Data excerpts:

┏━━

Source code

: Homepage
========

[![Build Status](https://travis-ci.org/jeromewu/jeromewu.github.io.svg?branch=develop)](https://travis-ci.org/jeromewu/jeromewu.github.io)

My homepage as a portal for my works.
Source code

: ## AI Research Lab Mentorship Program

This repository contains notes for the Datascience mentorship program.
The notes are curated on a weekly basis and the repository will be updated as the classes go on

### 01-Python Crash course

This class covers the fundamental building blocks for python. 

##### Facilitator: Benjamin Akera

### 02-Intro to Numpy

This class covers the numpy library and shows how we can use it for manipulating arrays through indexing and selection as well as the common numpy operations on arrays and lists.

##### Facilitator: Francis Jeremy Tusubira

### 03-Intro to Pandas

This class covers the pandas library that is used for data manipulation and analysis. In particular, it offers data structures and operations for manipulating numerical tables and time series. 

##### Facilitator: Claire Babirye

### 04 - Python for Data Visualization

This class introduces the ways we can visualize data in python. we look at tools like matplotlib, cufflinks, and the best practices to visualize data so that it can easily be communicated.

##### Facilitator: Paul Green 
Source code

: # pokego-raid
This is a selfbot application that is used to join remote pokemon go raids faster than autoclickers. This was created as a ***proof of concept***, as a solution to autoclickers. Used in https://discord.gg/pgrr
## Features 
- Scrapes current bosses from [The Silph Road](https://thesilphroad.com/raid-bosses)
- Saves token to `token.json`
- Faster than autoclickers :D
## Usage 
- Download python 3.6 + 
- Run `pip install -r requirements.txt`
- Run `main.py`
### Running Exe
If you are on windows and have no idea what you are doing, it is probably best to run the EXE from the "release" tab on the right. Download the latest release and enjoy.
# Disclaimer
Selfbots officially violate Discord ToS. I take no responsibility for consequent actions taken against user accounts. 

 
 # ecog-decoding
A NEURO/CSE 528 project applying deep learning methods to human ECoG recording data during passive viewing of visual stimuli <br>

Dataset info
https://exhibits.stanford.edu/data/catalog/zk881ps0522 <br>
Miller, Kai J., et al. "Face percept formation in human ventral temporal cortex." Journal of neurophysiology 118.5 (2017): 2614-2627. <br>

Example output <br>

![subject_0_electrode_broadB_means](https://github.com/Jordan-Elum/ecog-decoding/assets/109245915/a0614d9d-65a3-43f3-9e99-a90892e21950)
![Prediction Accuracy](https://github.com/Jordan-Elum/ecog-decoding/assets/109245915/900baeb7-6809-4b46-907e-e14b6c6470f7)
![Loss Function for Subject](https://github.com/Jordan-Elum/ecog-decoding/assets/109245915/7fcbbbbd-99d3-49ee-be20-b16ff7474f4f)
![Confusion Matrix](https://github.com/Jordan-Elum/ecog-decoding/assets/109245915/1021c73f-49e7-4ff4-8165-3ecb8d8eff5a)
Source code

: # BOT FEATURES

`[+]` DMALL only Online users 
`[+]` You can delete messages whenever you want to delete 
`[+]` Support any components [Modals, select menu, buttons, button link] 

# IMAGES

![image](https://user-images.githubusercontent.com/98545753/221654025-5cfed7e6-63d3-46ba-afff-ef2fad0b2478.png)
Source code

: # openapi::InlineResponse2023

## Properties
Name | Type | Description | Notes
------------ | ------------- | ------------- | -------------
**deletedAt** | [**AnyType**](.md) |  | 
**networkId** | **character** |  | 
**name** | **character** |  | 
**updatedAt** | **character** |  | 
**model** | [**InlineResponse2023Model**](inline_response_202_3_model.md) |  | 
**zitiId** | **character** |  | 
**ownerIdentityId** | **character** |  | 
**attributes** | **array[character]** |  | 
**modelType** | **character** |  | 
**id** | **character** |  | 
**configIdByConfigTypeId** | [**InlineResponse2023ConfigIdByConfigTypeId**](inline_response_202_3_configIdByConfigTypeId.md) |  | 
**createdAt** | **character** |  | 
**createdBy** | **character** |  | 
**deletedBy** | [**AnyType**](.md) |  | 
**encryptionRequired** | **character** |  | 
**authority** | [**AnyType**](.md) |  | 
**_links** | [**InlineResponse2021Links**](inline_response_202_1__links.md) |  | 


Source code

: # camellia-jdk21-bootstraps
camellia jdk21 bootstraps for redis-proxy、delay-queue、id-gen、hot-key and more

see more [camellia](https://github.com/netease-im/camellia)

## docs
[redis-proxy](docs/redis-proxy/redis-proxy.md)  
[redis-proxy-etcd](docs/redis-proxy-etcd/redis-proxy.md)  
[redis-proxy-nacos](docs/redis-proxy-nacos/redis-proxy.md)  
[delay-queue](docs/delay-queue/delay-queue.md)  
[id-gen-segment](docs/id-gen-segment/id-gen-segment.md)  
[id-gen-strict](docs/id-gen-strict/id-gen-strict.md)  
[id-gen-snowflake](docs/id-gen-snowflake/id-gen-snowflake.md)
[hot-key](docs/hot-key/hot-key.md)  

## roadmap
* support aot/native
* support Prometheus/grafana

┗━━

### Your assignment
If a line above holds the word "operations", copy it.

### Response
This class covers the numpy library and shows how we can use it for manipulating arrays through indexing and selection as well as the common numpy operations on arrays and lists.
This class covers the pandas library that is used for data manipulation and analysis. In particular, it offers data structures and operations for manipulating numerical tables and time series. 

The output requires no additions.